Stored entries
Start of Block

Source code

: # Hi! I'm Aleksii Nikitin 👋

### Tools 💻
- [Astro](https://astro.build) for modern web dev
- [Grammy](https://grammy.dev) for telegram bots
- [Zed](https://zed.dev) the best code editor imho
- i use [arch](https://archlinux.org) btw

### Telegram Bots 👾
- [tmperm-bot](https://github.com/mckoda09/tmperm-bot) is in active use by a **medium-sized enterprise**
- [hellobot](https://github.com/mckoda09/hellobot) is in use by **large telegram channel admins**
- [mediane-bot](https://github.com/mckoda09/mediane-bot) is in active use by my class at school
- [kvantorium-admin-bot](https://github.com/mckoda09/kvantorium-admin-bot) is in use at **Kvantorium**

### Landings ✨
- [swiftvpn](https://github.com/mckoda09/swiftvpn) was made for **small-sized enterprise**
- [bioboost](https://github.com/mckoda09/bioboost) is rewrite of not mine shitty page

End of Block

> [WORK REQUIRED]: The expected response reproduces all of the data precisely.

> [WORKED SOLUTION]:
Source code

: # Hi! I'm Aleksii Nikitin 👋

### Tools 💻
- [Astro](https://astro.build) for modern web dev
- [Grammy](https://grammy.dev) for telegram bots
- [Zed](https://zed.dev) the best code editor imho
- i use [arch](https://archlinux.org) btw

### Telegram Bots 👾
- [tmperm-bot](https://github.com/mckoda09/tmperm-bot) is in active use by a **medium-sized enterprise**
- [hellobot](https://github.com/mckoda09/hellobot) is in use by **large telegram channel admins**
- [mediane-bot](https://github.com/mckoda09/mediane-bot) is in active use by my class at school
- [kvantorium-admin-bot](https://github.com/mckoda09/kvantorium-admin-bot) is in use at **Kvantorium**

### Landings ✨
- [swiftvpn](https://github.com/mckoda09/swiftvpn) was made for **small-sized enterprise**
- [bioboost](https://github.com/mckoda09/bioboost) is rewrite of not mine shitty page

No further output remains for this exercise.